All ISS systems continue to function nominally, except as noted previously or below.   At 9:16am EST today, in commemoration of Columbia and her crew, NASA/JSC observed a moment of silence with a missing-man fly over.    

Progress 13P (M1-11 or No. 260) is closing in for tomorrow morning’s rendezvous and docking.  Capture at the Service Module (SM) aft end port is scheduled for 8:18am EST.   [Maneuver burn DV3 was performed this morning at 7:49am. Maneuver burn DV4 burn will be at 6:08 am, followed by Progress Kurs-A activation and self-test at 6:32am, and DV5 burn at 6:54am.  As Kurs-A and Kurs-P (on SM) confer and “compare notes”, three successive braking burns lead into flyaround mode (400 m), stationkeeping (170 m), final approach (11:30p), and docking (8:18am).]

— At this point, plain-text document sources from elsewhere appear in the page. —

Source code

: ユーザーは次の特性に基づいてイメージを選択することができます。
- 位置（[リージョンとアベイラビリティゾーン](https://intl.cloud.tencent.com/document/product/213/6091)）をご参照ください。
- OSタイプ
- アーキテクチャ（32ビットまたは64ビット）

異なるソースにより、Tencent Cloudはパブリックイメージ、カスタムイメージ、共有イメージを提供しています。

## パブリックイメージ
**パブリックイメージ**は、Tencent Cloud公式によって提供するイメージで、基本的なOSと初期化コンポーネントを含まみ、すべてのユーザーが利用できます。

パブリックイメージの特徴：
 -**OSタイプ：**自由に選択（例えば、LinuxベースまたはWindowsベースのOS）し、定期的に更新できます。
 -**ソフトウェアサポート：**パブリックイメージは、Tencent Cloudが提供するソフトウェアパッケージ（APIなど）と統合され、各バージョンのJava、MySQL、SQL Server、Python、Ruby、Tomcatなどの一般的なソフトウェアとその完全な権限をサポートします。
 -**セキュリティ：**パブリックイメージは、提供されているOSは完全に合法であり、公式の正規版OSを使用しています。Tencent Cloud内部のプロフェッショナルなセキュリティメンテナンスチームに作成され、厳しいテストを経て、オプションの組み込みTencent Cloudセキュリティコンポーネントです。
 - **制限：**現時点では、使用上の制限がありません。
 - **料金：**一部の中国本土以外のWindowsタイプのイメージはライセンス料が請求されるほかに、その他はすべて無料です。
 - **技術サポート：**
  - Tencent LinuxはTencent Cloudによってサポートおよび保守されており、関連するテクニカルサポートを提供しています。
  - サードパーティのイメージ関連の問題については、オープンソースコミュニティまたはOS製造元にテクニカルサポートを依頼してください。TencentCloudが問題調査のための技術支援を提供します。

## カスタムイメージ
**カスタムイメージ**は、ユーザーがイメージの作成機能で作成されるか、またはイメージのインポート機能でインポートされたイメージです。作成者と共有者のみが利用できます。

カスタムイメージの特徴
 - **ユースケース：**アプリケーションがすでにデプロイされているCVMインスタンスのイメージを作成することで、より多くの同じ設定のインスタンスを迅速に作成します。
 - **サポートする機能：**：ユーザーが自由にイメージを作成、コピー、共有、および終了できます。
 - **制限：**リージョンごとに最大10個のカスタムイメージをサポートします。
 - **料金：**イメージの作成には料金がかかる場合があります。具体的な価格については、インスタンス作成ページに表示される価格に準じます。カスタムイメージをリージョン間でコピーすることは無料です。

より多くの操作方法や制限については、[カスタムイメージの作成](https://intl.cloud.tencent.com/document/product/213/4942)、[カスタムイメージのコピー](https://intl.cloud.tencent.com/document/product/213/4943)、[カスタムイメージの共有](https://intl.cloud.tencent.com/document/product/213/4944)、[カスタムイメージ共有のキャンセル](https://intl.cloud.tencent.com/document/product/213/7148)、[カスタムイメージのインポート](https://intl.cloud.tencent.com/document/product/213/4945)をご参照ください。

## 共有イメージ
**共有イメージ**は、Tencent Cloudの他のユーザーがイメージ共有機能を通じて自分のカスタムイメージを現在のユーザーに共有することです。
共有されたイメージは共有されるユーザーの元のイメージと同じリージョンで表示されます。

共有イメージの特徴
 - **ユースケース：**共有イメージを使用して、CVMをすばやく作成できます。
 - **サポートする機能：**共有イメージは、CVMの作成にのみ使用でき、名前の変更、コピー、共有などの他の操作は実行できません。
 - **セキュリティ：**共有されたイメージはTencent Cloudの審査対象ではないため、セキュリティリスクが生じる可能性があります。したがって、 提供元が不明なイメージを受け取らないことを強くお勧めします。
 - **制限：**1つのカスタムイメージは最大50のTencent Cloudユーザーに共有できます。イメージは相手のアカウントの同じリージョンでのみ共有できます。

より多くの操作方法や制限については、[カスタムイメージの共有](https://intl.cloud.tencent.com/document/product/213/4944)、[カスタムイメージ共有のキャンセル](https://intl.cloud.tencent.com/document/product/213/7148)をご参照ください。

In preparation for the critical arrival, at 3:15am this morning the crew conducted a 3-hr. training course on the TORU teleoperated control system for Progress.   [With the manual TORU mode, FE Alexander Kaleri can perform necessary guidance functions from the SM via two hand controllers in the event of a failure of the “Kurs” automated rendezvous and docking (AR&D) of the Progress.  92 min after the failed docking, Sasha would control the cargo ship’s motions from a control panel, viewing the approach to the ISS on the Simvol-TS screen as seen by the Klest-M television camera mounted on the Progress.  Remote TORU control from the ground is not available at this point.  Today’s training covered a review of the applicable data files, math modeling of the rendezvous, and a consultation with a ground instructor via UHF and S-band.  Simulated were all phases of rendezvous, flyaround, final approach and docking, plus off-nominal situations like no comm in the SM-to-12P or 12P-to-SM channels, loss of TV feed, display format hang-up on the SM’s Simvol-TS screen, and docking failure in TORU before capture.]

FE Alexander Kaleri conducted his regular weekly IMS (inventory management system) tagup with IMS specialists at MCC-M, discussing open issues concerning identification of equipment and storage locations for the IMS databases.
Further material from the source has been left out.